» Work instruction: The required output is the line that contains "- :large_orange_diamond: [Front-End" and every line after it, each written out exactly, up to the end of the entries.

» Record set:
● ● ● ●

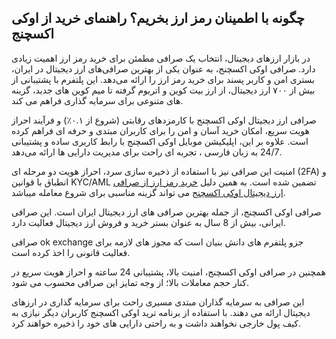 

## چگونه با اطمینان رمز ارز بخریم؟ راهنمای خرید از اوکی اکسچنج

در بازار ارزهای دیجیتال، انتخاب یک صرافی مطمئن برای خرید رمز ارز اهمیت زیادی دارد. صرافی اوکی اکسچنج، به‌ عنوان یکی از بهترین صرافی‌های ارز دیجیتال در ایران، بستری امن و کاربر پسند برای خرید رمز ارز را ارائه می‌دهد. این پلتفرم با پشتیبانی از بیش از ۷۰۰ ارز دیجیتال، از ارز بیت کوین و اتریوم گرفته تا میم کوین های جدید، گزینه‌ های متنوعی برای سرمایه‌ گذاری فراهم می‌ کند.

صرافی ارز دیجیتال اوکی اکسچنج با کارمزدهای رقابتی (شروع از ۰.۱٪) و فرآیند احراز هویت سریع، امکان خرید آسان و امن را برای کاربران مبتدی و حرفه‌ ای فراهم کرده است. علاوه بر این، اپلیکیشن موبایل اوکی اکسچنج با رابط کاربری ساده و پشتیبانی 24/7 به زبان فارسی ، تجربه‌ ای راحت برای مدیریت دارایی‌ ها ارائه می‌دهد.

امنیت این صرافی نیز با استفاده از ذخیره سازی سرد، احراز هویت دو مرحله‌ ای (2FA) و انطباق با قوانین KYC/AML تضمین شده است. به همین دلیل [خرید رمز ارز از صرافی ارز دیجیتال اوکی اکسچنج](https://ok-ex.io/) می تواند گزینه مناسبی برای شروع معامله میباشد.

صرافی اوکی اکسچنج، از جمله بهترین صرافی های ارز دیجیتال ایران است. این صرافی ایرانی، بیش از 8 سال به عنوان بستر خرید و فروش ارز دیجیتال فعالیت دارد.

صرافی ok exchange جزو پلتفرم های دانش بنیان است که مجوز های لازمه برای فعالیت قانونی را اخذ کرده است.

همچنین در صرافی اوکی اکسچنج، امنیت بالا، پشتیبانی 24 ساعته و احراز هویت سریع در کنار حجم معاملات بالا؛ از وجه تمایز این صرافی محسوب می شود.

این صرافی به سرمایه گذاران مبتدی مسیری راحت برای سرمایه گذاری در ارزهای دیجیتال ارائه می دهند. با استفاده از برنامه ترید اوکی اکسچنج کاربران دیگر نیازی به کیف پول خارجی نخواهند داشت و به راحتی دارایی های خود را ذخیره خواهند کرد.
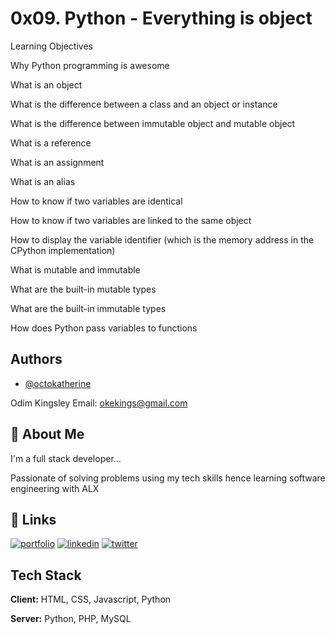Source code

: 
# 0x09. Python - Everything is object

Learning Objectives

Why Python programming is awesome

What is an object

What is the difference between a class and an object or instance

What is the difference between immutable object and mutable object

What is a reference


What is an assignment

What is an alias

How to know if two variables are identical

How to know if two variables are linked to the same object

How to display the variable identifier (which is the memory address in the CPython implementation)

What is mutable and immutable

What are the built-in mutable types

What are the built-in immutable types

How does Python pass variables to functions


## Authors

- [@octokatherine](https://www.github.com/octokatherine)

Odim Kingsley
Email: okekings@gmail.com

## 🚀 About Me
I'm a full stack developer...

Passionate of solving problems using my tech skills hence learning software engineering with ALX
## 🔗 Links
[![portfolio](https://img.shields.io/badge/my_portfolio-000?style=for-the-badge&logo=ko-fi&logoColor=white)](https://katherineoelsner.com/odimkingsley)
[![linkedin](https://img.shields.io/badge/linkedin-0A66C2?style=for-the-badge&logo=linkedin&logoColor=white)](https://www.linkedin.com/in/odimkingsley)
[![twitter](https://img.shields.io/badge/twitter-1DA1F2?style=for-the-badge&logo=twitter&logoColor=white)](https://twitter.com/odimkingsley1)


## Tech Stack

**Client:** HTML, CSS, Javascript, Python

**Server:** Python, PHP, MySQL


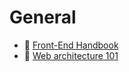 # General

- :large_orange_diamond: [Front-End Handbook](https://frontendmasters.com/books/front-end-handbook/2019/#4.5)
- :large_orange_diamond: [Web architecture 101](https://engineering.videoblocks.com/web-architecture-101-a3224e126947)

● ● ● ●

» Expected answer:
- :large_orange_diamond: [Front-End Handbook](https://frontendmasters.com/books/front-end-handbook/2019/#4.5)
- :large_orange_diamond: [Web architecture 101](https://engineering.videoblocks.com/web-architecture-101-a3224e126947)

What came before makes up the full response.